WHAT IS EXPECTED: Copy, from the data below, each line that has the word "formato".

DATA FOR ANALYSIS:
+===+
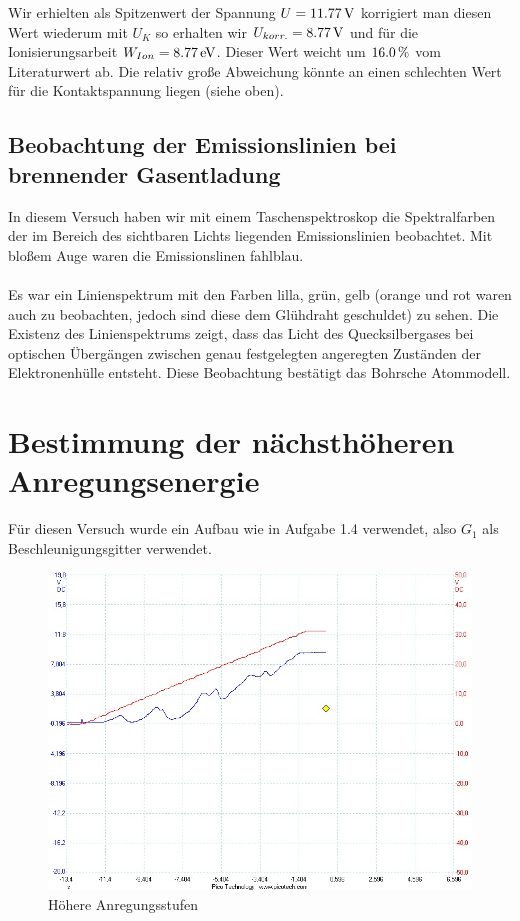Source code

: \documentclass[a4paper,titlepage]{scrartcl}
\numberwithin{equation}{section}
\begin{document}
\begin{itemize}
Wir erhielten als Spitzenwert der Spannung $U = \unit[11.77]{V}$ korrigiert man diesen Wert wiederum mit $U_{K}$ so erhalten wir $U_{korr.}=\unit[8.77]{V}$ und für die Ionisierungsarbeit $W_{Ion}=\unit[8.77]{eV}$. Dieser Wert weicht um $\unit[16.0]{\%}$ vom Literaturwert ab. Die relativ große Abweichung könnte an einen schlechten Wert für die Kontaktspannung liegen (siehe oben).\\

\end{itemize}

\subsection{Beobachtung der Emissionslinien bei brennender Gasentladung}
In diesem Versuch haben wir mit einem Taschenspektroskop die Spektralfarben der im Bereich des sichtbaren Lichts liegenden Emissionslinien beobachtet. Mit bloßem Auge waren die Emissionslinen fahlblau.\\ \\
Es war ein Linienspektrum mit den Farben lilla, grün, gelb (orange und rot waren auch zu beobachten, jedoch sind diese dem Glühdraht geschuldet) zu sehen. Die Existenz des Linienspektrums zeigt, dass das Licht des Quecksilbergases bei optischen Übergängen zwischen genau festgelegten angeregten Zuständen der Elektronenhülle entsteht. Diese Beobachtung bestätigt das Bohrsche Atommodell.
\section{Bestimmung der nächsthöheren Anregungsenergie}

Für diesen Versuch wurde ein Aufbau wie in Aufgabe 1.4 verwendet, also $G_1$ als Beschleunigungsgitter verwendet.

\begin{figure}[H]
\centering
\includegraphics[scale=.4]{bilder/aufgabe2.jpg}
\caption{Höhere Anregungsstufen} 
\end{figure}
\end{document}
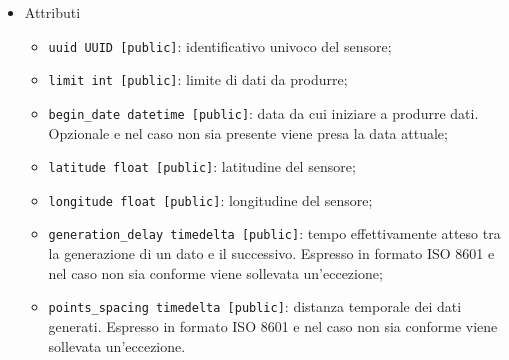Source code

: \begin{itemize}
	      \begin{itemize}
		      \item Attributi
		            \begin{itemize}
			            \item \texttt{uuid UUID [public]}: identificativo univoco del sensore;
			            \item \texttt{limit int [public]}: limite di dati da produrre;
			            \item \texttt{begin\_date datetime [public]}: data da cui iniziare a produrre dati. Opzionale e nel caso non sia presente viene presa la data attuale;
			            \item \texttt{latitude float [public]}: latitudine del sensore;
			            \item \texttt{longitude float [public]}: longitudine del sensore;
			            \item \texttt{generation\_delay timedelta [public]}: tempo effettivamente atteso tra la generazione di un dato e il successivo. Espresso in formato ISO 8601 e nel caso non sia conforme viene sollevata un'eccezione;
			            \item \texttt{points\_spacing timedelta [public]}: distanza temporale dei dati generati. Espresso in formato ISO 8601 e nel caso non sia conforme viene sollevata un'eccezione.
		            \end{itemize}
	      \end{itemize}
\end{itemize}
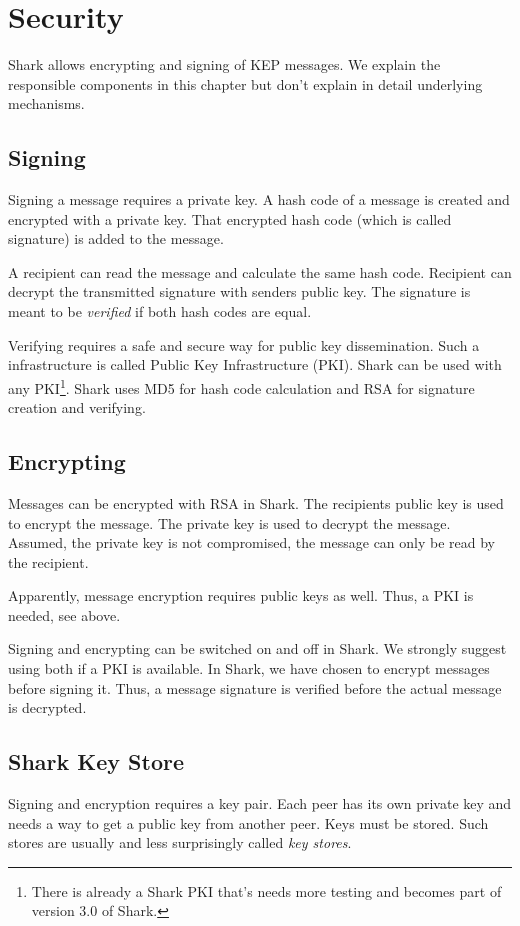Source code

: \chapter{Security}
\label{sec:security}
Shark allows encrypting and signing of KEP messages. We explain the responsible components in this chapter but don't explain in detail underlying mechanisms.

\section{Signing}
Signing a message requires a private key. A hash code of a message is created and encrypted with a private key. That encrypted hash code (which is called signature) is added to the message.

A recipient can read the message and calculate the same hash code. Recipient can decrypt the transmitted signature with senders public key. The signature is meant to be {\it verified} if both hash codes are equal.

Verifying requires a safe and secure way for public key dissemination. Such a infrastructure is called Public Key Infrastructure (PKI). Shark can be used with any PKI\footnote{There is already a Shark PKI that's needs more testing and becomes part of version 3.0 of Shark.}. Shark uses MD5 for hash code calculation and RSA for signature creation and verifying.

\section{Encrypting}
Messages can be encrypted with RSA in Shark. The recipients public key is used to encrypt the message. The private key is used to decrypt the message. Assumed, the private key is not compromised, the message can only be read by the recipient.

Apparently, message encryption requires public keys as well. Thus, a PKI is needed, see above.

Signing and encrypting can be switched on and off in Shark. We strongly suggest using both if a PKI is available. In Shark, we have chosen to encrypt messages before signing it. Thus, a message signature is verified before the 
actual message is decrypted.

\section{Shark Key Store}
Signing and encryption requires a key pair. Each peer has its own private key and needs a way to get a public key from another peer. Keys must be stored. Such stores are usually and less surprisingly called {\it key stores}.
+===+
RESPONSE TO THIS TASK:
			            \item \texttt{generation\_delay timedelta [public]}: tempo effettivamente atteso tra la generazione di un dato e il successivo. Espresso in formato ISO 8601 e nel caso non sia conforme viene sollevata un'eccezione;
			            \item \texttt{points\_spacing timedelta [public]}: distanza temporale dei dati generati. Espresso in formato ISO 8601 e nel caso non sia conforme viene sollevata un'eccezione.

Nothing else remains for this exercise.